Aujourd’hui, c’est en tant que développeur web que je vais vous parler de l’ensemble des compétences que je peux mettre au service des entreprises et des particuliers intéressés par la création et les technologies d’un site web dynamique et attractif.

Avant d'aborder ensemble les notions de balisage sémantique, web services, interactivité, référencement naturel et accessibilité pour tous, ou encore, Ruby on Rails, J2EE, Ajax, Flash, XHTML et CSS, je vais brièvement vous présenter les exigences qui m’ont guidé dans ce maelstrom technologique :

  • des sites qui fonctionnent correctement, exempts de bogues, grâce à des pratiques de programmation rigoureusement orientées objet ;
  • l’évolutivité garantie par une architecture logicielle souple et extensible ; une sécurité fiable grâce au choix de langage et de plateforme de développement éprouvé pour leur robustesse ;
  • un code respectueux des conventions d’écriture, lisible et documenté qui pourra être repris par n’importe quel autre développeur ;
  • une accessibilité optimum établie par une séparation stricte des aspects sémantique, graphique et comportemental ;
  • l’apport de fonctionnalités et d’animations pour une ergonomie proche de celui d'une application de bureau.

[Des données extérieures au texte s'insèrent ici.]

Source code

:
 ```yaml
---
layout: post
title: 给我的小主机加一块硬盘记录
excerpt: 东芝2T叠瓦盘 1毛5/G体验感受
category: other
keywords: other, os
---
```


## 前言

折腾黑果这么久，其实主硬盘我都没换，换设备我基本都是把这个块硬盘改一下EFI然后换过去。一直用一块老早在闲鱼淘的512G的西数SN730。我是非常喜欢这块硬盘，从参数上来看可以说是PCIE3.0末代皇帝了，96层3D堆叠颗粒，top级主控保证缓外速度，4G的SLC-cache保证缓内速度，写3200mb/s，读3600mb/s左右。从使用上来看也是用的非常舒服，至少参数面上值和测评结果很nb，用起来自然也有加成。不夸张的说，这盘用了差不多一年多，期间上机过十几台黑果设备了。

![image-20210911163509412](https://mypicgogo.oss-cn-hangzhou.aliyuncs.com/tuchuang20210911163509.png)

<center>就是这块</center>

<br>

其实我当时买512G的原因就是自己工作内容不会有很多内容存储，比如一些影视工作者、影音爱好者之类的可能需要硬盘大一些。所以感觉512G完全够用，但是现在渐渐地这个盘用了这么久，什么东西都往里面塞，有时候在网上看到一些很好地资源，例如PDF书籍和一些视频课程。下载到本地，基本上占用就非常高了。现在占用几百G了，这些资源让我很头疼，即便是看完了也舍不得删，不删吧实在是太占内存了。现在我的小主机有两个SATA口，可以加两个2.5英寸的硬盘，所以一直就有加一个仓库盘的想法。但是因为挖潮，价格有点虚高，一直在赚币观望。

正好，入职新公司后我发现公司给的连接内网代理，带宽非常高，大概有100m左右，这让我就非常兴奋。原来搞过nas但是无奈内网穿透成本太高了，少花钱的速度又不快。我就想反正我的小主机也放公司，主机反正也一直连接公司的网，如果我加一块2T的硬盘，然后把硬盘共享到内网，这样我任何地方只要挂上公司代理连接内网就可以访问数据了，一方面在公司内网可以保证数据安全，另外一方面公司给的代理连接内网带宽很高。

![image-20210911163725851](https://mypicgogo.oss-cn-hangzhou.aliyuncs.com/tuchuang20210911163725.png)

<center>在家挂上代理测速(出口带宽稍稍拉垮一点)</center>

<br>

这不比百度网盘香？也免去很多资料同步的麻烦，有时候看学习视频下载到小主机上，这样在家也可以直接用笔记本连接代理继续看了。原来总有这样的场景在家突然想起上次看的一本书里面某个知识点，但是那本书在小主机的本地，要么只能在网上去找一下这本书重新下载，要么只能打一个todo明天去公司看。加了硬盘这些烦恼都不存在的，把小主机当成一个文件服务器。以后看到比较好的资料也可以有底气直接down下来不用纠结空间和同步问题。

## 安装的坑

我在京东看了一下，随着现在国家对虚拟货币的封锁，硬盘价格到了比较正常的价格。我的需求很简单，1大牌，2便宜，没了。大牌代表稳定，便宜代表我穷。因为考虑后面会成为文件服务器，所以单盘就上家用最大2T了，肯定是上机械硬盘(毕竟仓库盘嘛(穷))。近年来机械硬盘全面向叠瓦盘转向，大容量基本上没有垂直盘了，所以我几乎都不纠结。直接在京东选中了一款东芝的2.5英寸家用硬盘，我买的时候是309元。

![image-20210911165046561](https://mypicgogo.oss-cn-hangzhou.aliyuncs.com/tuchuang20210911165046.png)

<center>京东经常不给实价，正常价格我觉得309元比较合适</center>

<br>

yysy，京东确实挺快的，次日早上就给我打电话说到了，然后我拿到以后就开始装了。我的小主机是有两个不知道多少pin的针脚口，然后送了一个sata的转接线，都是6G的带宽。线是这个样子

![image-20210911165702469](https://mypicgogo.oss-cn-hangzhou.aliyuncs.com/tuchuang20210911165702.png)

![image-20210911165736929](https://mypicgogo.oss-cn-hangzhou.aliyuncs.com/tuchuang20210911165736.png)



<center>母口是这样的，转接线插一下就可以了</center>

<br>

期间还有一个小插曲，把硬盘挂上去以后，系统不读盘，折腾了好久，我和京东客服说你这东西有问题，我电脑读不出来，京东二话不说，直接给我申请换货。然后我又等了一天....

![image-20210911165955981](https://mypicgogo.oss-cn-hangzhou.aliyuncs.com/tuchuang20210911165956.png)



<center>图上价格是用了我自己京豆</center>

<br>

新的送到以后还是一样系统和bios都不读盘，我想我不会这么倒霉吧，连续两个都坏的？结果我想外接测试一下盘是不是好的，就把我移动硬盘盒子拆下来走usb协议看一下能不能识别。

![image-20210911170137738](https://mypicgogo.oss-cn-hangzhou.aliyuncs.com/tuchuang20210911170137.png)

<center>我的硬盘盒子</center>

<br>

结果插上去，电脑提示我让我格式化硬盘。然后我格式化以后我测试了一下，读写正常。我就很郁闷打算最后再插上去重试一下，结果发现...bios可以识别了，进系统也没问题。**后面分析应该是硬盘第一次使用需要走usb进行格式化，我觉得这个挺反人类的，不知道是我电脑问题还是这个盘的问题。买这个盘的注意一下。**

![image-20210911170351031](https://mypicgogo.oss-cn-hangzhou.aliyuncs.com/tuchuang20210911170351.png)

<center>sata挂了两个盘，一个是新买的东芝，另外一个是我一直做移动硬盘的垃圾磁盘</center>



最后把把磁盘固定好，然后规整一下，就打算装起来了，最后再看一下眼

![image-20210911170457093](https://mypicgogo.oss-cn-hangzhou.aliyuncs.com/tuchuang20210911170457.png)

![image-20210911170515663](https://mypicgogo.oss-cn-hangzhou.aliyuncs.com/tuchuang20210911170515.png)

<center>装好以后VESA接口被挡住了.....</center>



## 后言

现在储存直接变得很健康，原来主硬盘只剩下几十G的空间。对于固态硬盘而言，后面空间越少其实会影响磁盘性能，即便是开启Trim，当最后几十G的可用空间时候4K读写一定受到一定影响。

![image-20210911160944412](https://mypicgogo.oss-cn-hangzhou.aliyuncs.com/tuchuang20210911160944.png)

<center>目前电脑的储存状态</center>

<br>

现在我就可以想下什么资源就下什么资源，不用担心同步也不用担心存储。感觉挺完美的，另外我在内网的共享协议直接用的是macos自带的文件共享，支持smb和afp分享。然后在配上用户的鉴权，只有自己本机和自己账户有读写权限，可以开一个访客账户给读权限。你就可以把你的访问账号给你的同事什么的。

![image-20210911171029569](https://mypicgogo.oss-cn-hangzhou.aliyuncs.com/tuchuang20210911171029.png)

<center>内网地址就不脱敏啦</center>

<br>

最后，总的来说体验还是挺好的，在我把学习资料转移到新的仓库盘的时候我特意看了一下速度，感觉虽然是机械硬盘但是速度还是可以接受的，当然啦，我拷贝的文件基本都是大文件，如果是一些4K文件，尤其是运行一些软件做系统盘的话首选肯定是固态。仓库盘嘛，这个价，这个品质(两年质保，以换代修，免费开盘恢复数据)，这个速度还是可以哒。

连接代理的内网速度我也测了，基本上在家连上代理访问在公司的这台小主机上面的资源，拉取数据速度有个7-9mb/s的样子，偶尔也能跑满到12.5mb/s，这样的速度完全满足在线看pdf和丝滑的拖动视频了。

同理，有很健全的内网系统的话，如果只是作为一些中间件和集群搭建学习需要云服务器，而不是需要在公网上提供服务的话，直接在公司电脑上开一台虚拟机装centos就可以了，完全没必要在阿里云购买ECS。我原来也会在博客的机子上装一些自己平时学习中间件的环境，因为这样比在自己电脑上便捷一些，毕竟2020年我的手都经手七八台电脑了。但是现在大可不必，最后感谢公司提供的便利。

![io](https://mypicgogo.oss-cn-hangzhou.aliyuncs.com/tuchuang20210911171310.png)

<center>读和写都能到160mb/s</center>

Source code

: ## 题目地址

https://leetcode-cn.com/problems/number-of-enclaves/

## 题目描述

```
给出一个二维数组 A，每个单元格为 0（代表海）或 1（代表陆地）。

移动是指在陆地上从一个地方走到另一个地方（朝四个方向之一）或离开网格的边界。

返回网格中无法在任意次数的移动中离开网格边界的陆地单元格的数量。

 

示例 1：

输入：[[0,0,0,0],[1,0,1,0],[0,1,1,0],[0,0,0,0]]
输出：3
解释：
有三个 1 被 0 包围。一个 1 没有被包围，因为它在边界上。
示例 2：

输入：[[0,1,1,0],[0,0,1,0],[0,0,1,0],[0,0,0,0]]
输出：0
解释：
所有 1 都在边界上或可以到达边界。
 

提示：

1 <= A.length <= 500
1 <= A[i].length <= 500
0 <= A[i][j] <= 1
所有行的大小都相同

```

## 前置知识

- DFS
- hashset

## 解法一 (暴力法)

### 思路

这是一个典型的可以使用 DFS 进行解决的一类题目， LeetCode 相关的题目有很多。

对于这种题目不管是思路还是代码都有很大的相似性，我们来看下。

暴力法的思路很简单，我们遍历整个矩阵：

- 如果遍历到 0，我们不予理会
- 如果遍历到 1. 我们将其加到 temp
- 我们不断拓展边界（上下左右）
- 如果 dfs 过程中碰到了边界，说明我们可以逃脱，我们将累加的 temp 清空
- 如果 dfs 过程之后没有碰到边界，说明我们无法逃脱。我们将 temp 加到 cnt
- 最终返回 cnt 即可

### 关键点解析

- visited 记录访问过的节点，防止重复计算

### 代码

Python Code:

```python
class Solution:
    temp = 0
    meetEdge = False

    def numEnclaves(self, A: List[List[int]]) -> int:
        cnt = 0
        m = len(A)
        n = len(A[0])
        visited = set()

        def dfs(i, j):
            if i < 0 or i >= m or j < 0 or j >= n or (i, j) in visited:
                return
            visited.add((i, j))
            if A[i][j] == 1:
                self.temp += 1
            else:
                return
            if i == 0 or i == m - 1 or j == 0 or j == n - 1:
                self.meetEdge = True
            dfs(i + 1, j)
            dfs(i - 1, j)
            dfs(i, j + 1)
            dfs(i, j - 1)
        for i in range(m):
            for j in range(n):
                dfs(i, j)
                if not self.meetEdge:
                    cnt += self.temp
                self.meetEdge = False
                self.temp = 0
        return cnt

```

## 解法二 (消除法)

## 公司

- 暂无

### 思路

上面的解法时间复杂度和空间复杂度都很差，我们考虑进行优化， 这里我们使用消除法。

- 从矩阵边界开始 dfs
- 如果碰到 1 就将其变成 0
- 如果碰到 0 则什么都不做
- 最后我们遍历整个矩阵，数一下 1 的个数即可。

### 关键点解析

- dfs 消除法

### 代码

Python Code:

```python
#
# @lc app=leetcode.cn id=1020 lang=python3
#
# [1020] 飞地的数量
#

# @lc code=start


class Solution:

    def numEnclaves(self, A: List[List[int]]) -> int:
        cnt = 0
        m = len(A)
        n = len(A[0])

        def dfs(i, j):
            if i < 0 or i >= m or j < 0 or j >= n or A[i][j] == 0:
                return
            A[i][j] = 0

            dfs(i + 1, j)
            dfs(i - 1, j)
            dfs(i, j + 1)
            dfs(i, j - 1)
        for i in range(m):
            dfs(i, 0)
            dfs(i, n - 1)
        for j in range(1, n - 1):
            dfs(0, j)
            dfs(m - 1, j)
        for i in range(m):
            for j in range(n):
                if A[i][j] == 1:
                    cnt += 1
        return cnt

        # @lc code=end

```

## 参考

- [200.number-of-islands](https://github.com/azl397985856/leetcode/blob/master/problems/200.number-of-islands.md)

Les problématiques du web actuel

Les pratiques du web actuel, ralliées sous la bannière du terme web 2.0, concentrent un certain nombre de problématiques engageant différents acteurs :

  • humains comme l’internaute, l’entreprise, le webmestre, le graphiste et le développeur,
  • non humains comme les moteurs de recherche, les sites web tierces, mais aussi les robots de collecte d'emails, les vers et autres troyens, à des fins de spamming.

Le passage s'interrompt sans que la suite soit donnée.